Dataset extract |

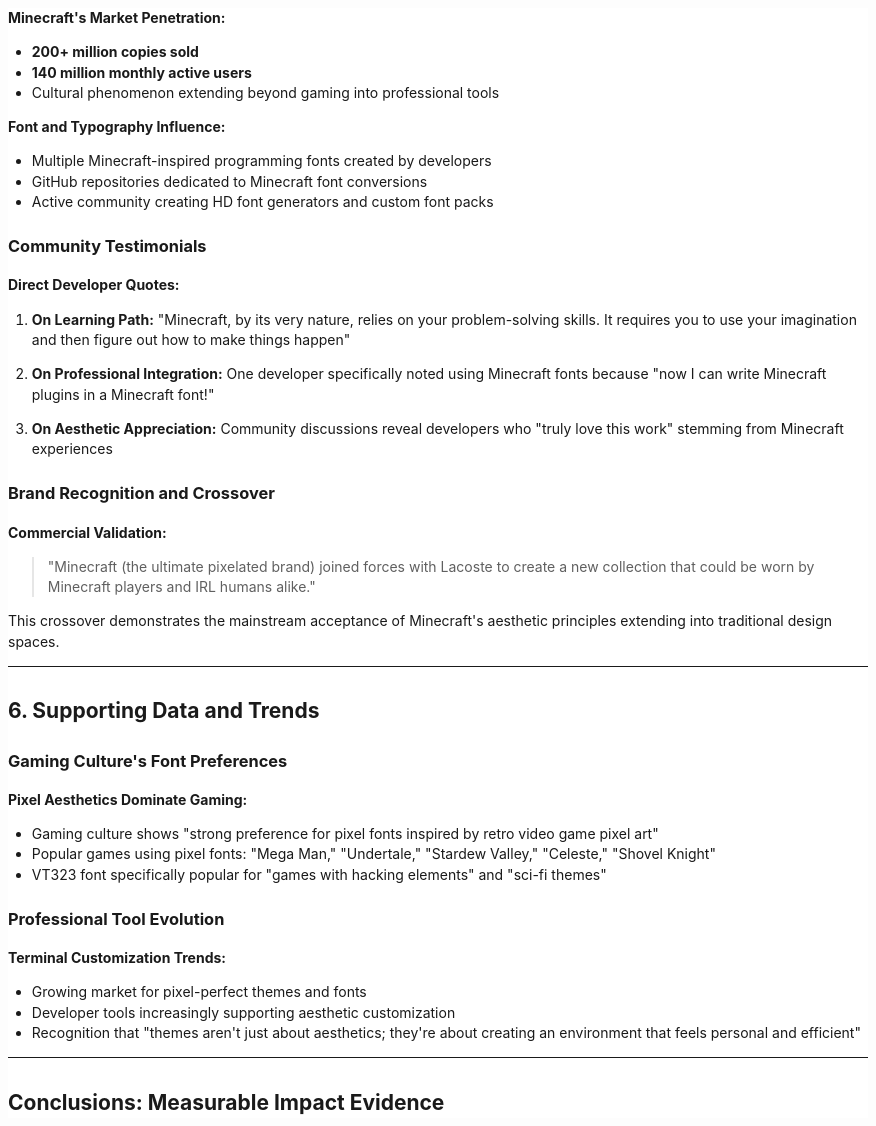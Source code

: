 **Minecraft's Market Penetration:**
- **200+ million copies sold**
- **140 million monthly active users**
- Cultural phenomenon extending beyond gaming into professional tools

**Font and Typography Influence:**
- Multiple Minecraft-inspired programming fonts created by developers
- GitHub repositories dedicated to Minecraft font conversions
- Active community creating HD font generators and custom font packs

### Community Testimonials

**Direct Developer Quotes:**
1. **On Learning Path:** "Minecraft, by its very nature, relies on your problem-solving skills. It requires you to use your imagination and then figure out how to make things happen"

2. **On Professional Integration:** One developer specifically noted using Minecraft fonts because "now I can write Minecraft plugins in a Minecraft font!"

3. **On Aesthetic Appreciation:** Community discussions reveal developers who "truly love this work" stemming from Minecraft experiences

### Brand Recognition and Crossover

**Commercial Validation:**
> "Minecraft (the ultimate pixelated brand) joined forces with Lacoste to create a new collection that could be worn by Minecraft players and IRL humans alike."

This crossover demonstrates the mainstream acceptance of Minecraft's aesthetic principles extending into traditional design spaces.

---

## 6. Supporting Data and Trends

### Gaming Culture's Font Preferences

**Pixel Aesthetics Dominate Gaming:**
- Gaming culture shows "strong preference for pixel fonts inspired by retro video game pixel art"
- Popular games using pixel fonts: "Mega Man," "Undertale," "Stardew Valley," "Celeste," "Shovel Knight"
- VT323 font specifically popular for "games with hacking elements" and "sci-fi themes"

### Professional Tool Evolution

**Terminal Customization Trends:**
- Growing market for pixel-perfect themes and fonts
- Developer tools increasingly supporting aesthetic customization
- Recognition that "themes aren't just about aesthetics; they're about creating an environment that feels personal and efficient"

---

## Conclusions: Measurable Impact Evidence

What is needed |
If the string "specifically" appears in a line of the entries, report the line.

Solution for this exercise |
2. **On Professional Integration:** One developer specifically noted using Minecraft fonts because "now I can write Minecraft plugins in a Minecraft font!"
- VT323 font specifically popular for "games with hacking elements" and "sci-fi themes"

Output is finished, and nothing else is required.